Task requirements> Every line with the string "public" in it belongs in your answer, so copy them all from the data.

BEGIN Available records

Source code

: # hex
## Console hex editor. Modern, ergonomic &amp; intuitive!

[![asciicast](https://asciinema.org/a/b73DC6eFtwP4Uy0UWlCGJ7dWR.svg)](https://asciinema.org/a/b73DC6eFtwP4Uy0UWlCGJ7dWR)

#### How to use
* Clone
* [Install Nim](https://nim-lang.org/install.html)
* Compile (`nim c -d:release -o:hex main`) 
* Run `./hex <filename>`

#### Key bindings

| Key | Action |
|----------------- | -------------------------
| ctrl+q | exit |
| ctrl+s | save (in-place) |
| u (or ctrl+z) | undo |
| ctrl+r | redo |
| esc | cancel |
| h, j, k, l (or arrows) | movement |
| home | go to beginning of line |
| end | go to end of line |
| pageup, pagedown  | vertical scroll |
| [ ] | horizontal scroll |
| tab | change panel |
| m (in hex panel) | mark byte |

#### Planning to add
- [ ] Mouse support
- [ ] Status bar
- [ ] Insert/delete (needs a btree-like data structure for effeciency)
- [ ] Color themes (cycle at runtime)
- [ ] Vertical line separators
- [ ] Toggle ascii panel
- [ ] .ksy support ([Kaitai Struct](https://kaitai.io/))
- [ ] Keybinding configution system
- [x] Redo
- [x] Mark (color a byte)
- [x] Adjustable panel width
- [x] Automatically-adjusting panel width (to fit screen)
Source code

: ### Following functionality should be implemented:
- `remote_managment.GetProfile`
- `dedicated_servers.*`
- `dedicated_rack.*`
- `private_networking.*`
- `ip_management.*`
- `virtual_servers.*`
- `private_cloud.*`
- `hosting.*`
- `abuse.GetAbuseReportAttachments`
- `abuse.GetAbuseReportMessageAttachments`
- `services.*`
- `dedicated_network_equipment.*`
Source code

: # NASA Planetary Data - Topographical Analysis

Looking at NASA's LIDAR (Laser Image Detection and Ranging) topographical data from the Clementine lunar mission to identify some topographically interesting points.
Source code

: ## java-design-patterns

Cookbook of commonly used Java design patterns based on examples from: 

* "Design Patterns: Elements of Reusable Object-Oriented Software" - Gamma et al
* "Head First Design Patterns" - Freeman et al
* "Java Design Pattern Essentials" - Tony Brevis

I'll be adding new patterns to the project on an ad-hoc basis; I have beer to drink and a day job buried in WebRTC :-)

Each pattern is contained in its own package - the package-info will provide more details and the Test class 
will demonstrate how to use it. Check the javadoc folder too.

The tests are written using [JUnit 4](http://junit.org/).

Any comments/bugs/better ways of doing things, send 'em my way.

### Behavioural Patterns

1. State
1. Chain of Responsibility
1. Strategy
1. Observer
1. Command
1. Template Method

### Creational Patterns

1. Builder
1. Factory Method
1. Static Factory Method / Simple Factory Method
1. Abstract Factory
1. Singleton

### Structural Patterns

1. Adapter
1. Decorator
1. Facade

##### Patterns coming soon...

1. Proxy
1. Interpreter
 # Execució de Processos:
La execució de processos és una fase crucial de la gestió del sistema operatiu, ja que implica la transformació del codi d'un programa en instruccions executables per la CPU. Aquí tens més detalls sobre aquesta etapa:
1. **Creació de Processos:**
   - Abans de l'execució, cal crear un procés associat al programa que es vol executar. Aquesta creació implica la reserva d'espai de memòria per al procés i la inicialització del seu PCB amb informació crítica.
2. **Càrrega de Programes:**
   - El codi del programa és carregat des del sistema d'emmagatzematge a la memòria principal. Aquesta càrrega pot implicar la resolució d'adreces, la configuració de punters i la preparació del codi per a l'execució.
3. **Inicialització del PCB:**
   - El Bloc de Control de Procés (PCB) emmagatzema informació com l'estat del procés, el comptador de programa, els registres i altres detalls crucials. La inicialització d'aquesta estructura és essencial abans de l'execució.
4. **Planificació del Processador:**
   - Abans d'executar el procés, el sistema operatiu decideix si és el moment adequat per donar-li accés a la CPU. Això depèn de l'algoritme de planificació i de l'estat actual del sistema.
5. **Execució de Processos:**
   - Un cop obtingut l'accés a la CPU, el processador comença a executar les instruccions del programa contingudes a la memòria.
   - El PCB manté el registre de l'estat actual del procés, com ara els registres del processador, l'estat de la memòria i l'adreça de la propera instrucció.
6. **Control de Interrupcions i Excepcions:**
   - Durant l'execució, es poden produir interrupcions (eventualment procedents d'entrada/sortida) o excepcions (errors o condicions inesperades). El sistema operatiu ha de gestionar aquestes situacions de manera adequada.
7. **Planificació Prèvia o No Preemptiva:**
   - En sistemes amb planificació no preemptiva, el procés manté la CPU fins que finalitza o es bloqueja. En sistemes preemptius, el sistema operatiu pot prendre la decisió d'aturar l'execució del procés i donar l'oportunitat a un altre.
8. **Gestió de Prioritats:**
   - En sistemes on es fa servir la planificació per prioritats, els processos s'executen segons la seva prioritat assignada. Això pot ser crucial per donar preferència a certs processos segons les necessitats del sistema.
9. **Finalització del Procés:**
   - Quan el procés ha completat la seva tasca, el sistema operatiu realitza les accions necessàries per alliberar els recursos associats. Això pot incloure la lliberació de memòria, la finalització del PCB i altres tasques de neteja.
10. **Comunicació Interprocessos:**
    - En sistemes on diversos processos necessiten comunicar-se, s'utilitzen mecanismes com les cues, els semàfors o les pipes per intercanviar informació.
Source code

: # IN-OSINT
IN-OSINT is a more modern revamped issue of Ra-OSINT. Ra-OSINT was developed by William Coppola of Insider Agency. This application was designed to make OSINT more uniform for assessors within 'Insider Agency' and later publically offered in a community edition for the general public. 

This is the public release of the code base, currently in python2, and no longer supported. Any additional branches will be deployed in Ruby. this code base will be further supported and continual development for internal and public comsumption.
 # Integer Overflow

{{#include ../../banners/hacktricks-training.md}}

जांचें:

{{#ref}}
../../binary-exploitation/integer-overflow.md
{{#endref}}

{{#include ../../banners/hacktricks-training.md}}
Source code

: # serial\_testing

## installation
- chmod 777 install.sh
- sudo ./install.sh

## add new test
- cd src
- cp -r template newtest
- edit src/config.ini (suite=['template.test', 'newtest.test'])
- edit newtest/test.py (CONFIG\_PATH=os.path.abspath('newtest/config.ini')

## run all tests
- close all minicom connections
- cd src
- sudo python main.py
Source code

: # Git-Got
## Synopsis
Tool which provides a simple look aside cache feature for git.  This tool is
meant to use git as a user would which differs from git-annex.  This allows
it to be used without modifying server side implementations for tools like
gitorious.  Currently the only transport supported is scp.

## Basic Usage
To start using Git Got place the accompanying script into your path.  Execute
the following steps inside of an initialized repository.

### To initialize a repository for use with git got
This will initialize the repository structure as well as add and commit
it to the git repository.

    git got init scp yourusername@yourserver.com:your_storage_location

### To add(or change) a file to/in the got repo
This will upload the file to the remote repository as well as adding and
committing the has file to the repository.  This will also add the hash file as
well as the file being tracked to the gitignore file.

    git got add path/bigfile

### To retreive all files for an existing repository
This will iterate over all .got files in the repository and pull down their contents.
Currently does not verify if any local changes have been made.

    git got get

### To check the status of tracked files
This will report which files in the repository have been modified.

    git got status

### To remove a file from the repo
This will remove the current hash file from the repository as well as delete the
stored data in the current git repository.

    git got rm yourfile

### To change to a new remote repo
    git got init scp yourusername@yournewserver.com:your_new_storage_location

END Available records

Written response>
IN-OSINT is a more modern revamped issue of Ra-OSINT. Ra-OSINT was developed by William Coppola of Insider Agency. This application was designed to make OSINT more uniform for assessors within 'Insider Agency' and later publically offered in a community edition for the general public. 
This is the public release of the code base, currently in python2, and no longer supported. Any additional branches will be deployed in Ruby. this code base will be further supported and continual development for internal and public comsumption.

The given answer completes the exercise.